As it turns out, there’s no one answer to these questions. In this article, we’ll explore the history and meaning of star naming, how the process works, and whether or not it’s something you should consider doing.

What’s in a Name?

The practice of giving names to stars has been around for thousands of years. Early cultures often used stars as navigation aides, and they needed some way to refer to them. So, they gave them names that were meaningful to them.

For example, the three stars in Orion’s Belt are named Alnitak, Alnilam, and Mintaka. These Arabic names mean “the girdle,” “the belt,” and “the buckle.” Similarly, the Chinese name for the North Star is Beidou, which means “Northern Dipper.”

Over time, different cultures developed their own star naming systems. And as telescope technology improved, more and more stars were discovered. By the early 1900s, there were so many stars that it became necessary to develop a more systematic way of naming them.

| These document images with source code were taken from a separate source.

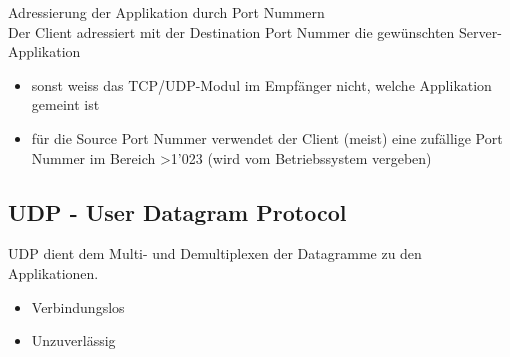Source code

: \begin{concept}{Adressierung der Applikation durch Port Nummern}\\
    Der Client adressiert mit der Destination Port Nummer die gewünschten Server-Applikation
    \begin{itemize}
        \item sonst weiss das TCP/UDP-Modul im Empfänger nicht, welche Applikation gemeint ist
        \item für die Source Port Nummer verwendet der Client (meist) eine zufällige Port Nummer im Bereich >1'023 (wird vom Betriebssystem vergeben)
    \end{itemize}
\end{concept}
    
\columnbreak

\subsection{UDP - User Datagram Protocol}

\begin{definition}{UDP}
    dient dem Multi- und Demultiplexen der Datagramme zu den Applikationen.
    \begin{itemize}
        \item Verbindungslos
        \item Unzuverlässig
    \end{itemize}
\end{definition}

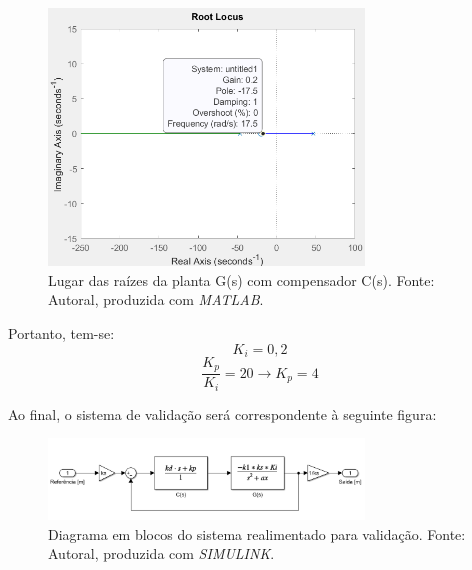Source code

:\documentclass{ifacconf}
\begin{document}
\begin{figure}[!htb]
  \begin{center}
  \includegraphics[width=8.4cm]{figures/rlocus2.png}    %
  \caption{Lugar das raízes da planta G(s) com compensador C(s). Fonte: Autoral, produzida com \textit{MATLAB}.} 
  \label{fig:rlocus2}
  \end{center}
\end{figure}

Portanto, tem-se:
\begin{equation}
    K_i = 0,2
\end{equation}
\begin{equation}
    \frac{K_p}{K_i} = 20 \rightarrow K_p = 4
\end{equation}

Ao final, o sistema de validação será correspondente à seguinte figura:
\begin{figure}[!htb]
  \begin{center}
  \includegraphics[width=8.4cm]{figures/diagramaPDvalidacao.png}    %
  \caption{Diagrama em blocos do sistema realimentado para validação. Fonte: Autoral, produzida com \textit{SIMULINK}.} 
  \label{fig:validacao}
  \end{center}
\end{figure}
\end{document}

In 1930, the International Astronomical Union (IAU) stepped in and created a set of rules for naming stars. Under these rules, stars are given official names by the IAU. These names are generally used only by astronomers and are not widely known outside of scientific circles.

How to Name a Star

The process for naming a star under the IAU system is actually quite simple. First, you need to find a star that doesn’t already have an official name. This can be done with the help of online star catalogs like the Washington Double Star Catalog or SIMBAD.

Once you’ve found an unclaimed star, the next step is to submit a proposal to the IAU with your chosen name and its meaning. If your proposal is approved, the IAU will assign an official designation to the star. This designation will typically include the star’s coordinates and a code that indicates what type of object it is (e.g., “G” for giant star, “D” for white dwarf).

So, what does all of this mean for the practice of naming stars that’s advertised by companies? Well, technically speaking, these companies are not able to give stars official names. However, they can help you choose a name and register it with their own private databases.

These companies usually have their own rules and procedures for naming stars. And while there’s no guarantee that your chosen name will be used by anyone else, it can be a fun way to commemorate a special event or honor a loved one.

Whether or not you decide to name a star is up to you. But if you do, it’s important to understand the process and what it means. With a little research, you can choose a name that has personal significance and will be remembered for years to come.